You can write and install error handlers simply by defining a function of type igraph_error_handler_t and calling igraph_set_error_handler(). This feature is useful for interface writers, as igraph will have the chance to signal errors the appropriate way, eg. the R interface defines an error handler which calls the error() function, as required by R, while the Python interface has an error handler which raises an exception according to the Python way.

If you want to write an error handler, your error handler should call IGRAPH_FINALLY_FREE() to deallocate all temporary memory to prevent memory leaks.

5.1.1. igraph_set_error_handler — Set a new error handler.

igraph_error_handler_t*
igraph_set_error_handler(igraph_error_handler_t* new_handler);

Installs a new error handler.

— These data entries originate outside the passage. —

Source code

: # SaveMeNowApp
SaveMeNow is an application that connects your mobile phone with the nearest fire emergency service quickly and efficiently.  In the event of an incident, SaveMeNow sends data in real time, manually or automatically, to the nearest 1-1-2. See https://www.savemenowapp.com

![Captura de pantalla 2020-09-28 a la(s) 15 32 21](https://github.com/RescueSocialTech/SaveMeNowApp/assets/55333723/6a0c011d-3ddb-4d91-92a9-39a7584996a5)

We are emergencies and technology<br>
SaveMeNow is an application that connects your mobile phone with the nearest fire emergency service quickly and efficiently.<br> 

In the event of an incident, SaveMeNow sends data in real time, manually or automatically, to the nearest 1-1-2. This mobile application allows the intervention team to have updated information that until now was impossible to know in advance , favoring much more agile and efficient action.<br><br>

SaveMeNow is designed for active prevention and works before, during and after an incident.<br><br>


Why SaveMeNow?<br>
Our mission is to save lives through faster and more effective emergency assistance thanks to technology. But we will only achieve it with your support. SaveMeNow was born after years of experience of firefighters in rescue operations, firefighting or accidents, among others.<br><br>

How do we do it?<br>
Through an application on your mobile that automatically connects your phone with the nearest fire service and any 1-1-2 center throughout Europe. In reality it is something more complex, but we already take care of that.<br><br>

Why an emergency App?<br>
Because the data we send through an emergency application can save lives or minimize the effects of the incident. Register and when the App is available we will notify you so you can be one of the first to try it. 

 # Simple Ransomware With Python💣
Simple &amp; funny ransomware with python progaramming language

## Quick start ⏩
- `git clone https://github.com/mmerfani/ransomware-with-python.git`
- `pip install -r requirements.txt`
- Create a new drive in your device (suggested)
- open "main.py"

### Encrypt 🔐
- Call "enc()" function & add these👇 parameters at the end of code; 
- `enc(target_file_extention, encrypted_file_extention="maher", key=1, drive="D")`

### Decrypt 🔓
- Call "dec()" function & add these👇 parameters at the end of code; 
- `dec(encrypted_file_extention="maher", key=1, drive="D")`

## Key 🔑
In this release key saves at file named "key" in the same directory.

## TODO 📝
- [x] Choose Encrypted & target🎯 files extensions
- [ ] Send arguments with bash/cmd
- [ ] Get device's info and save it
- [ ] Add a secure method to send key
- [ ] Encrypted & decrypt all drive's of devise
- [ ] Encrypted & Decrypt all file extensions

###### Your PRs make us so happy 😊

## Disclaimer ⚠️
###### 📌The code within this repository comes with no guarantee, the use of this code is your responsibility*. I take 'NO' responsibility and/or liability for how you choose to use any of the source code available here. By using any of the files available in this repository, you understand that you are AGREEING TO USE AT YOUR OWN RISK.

If called with 0, it installs the default error handler (which is currently igraph_error_handler_abort).

Arguments: 

new_handler:

The error handler function to install.

Returns: 

The old error handler function. This should be saved and restored if new_handler is not needed any more.

5.2.  Error handling internals

If an error happens, the functions in the library call the IGRAPH_ERROR macro with a textual description of the error and an igraph error code. This macro calls (through the igraph_error() function) the installed error handler. Another useful macro is IGRAPH_CHECK(). This checks the return value of its argument, which is normally a function call, and calls IGRAPH_ERROR if it is not IGRAPH_SUCCESS.

5.2.1. IGRAPH_ERROR — Trigger an error.

#define IGRAPH_ERROR(reason,igraph_errno)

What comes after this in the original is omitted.